In philosophy, recent debates about mental representation have centered around the existence of propositional attitudes (beliefs, desires, etc.) and the determination of their contents (how they come to be about what they are about), and the existence of phenomenal properties and their relation to the content of thought and perceptual experience. Within cognitive science itself, the philosophically relevant debates have been focused on the computational architecture of the brain and central nervous system, and the compatibility of scientific and commonsense accounts of mentality.
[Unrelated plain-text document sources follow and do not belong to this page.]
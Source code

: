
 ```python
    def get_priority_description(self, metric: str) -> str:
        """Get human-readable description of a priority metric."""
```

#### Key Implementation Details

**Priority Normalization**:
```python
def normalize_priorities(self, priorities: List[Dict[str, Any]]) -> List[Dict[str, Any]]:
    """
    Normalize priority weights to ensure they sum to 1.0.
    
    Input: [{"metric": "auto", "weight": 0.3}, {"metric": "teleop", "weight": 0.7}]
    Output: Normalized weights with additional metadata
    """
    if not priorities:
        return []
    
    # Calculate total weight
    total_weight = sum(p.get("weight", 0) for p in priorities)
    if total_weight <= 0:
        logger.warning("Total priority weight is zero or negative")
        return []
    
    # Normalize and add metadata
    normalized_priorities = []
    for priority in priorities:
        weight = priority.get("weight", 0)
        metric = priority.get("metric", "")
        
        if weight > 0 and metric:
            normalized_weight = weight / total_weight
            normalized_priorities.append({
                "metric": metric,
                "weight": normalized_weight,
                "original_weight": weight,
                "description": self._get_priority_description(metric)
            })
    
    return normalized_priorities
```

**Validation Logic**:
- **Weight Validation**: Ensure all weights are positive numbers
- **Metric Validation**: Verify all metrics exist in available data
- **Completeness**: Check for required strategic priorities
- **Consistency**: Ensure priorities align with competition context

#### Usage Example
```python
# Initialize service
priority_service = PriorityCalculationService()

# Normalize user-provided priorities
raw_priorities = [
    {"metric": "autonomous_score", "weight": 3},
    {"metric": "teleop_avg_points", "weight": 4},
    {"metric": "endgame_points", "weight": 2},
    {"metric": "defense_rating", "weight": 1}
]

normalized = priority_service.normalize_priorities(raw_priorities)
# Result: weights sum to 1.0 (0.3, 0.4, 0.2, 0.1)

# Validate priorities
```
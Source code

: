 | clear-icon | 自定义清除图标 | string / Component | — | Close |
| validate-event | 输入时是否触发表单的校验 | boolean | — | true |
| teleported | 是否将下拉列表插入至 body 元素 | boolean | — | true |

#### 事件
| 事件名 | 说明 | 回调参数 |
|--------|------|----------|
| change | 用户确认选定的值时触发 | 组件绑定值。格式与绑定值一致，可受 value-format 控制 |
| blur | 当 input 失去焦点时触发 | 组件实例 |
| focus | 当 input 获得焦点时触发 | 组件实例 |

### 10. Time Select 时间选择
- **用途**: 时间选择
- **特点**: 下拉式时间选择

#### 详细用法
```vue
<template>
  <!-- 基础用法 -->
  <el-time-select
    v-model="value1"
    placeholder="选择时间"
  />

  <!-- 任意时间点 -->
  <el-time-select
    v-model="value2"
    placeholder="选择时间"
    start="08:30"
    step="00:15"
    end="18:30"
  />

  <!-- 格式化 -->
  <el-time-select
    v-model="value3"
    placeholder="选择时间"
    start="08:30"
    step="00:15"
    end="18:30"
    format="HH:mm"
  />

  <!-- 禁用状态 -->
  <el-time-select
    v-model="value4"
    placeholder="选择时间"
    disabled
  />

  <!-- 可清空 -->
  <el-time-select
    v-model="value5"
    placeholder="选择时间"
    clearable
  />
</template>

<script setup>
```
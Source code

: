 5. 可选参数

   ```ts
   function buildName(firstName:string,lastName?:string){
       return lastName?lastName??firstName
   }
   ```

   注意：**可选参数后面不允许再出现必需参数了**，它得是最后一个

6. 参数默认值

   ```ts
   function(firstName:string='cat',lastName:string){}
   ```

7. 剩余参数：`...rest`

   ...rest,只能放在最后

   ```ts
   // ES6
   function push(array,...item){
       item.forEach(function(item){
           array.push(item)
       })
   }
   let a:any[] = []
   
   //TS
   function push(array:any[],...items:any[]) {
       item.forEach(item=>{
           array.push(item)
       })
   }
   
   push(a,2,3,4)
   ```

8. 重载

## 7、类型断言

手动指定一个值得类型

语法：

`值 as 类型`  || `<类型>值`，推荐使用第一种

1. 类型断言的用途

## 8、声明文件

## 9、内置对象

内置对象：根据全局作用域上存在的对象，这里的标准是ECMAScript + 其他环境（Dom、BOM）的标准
Intentional Realists such as Dretske (e.g., 1988) and Fodor (e.g., 1987) note that the generalizations we apply in everyday life in predicting and explaining each other's behavior (often collectively referred to as "folk psychology") are both remarkably successful and indispensable. What a person believes, doubts, desires, fears, etc. is a highly reliable indicator of what that person will do; and we have no other way of making sense of each other's behavior than by ascribing such states and applying the relevant generalizations. We are thus committed to the basic truth of commonsense psychology and, hence, to the existence of the states its generalizations refer to. (Some realists, such as Fodor, also hold that commonsense psychology will be vindicated by cognitive science, given that propositional attitudes can be construed as computational relations to mental representations.)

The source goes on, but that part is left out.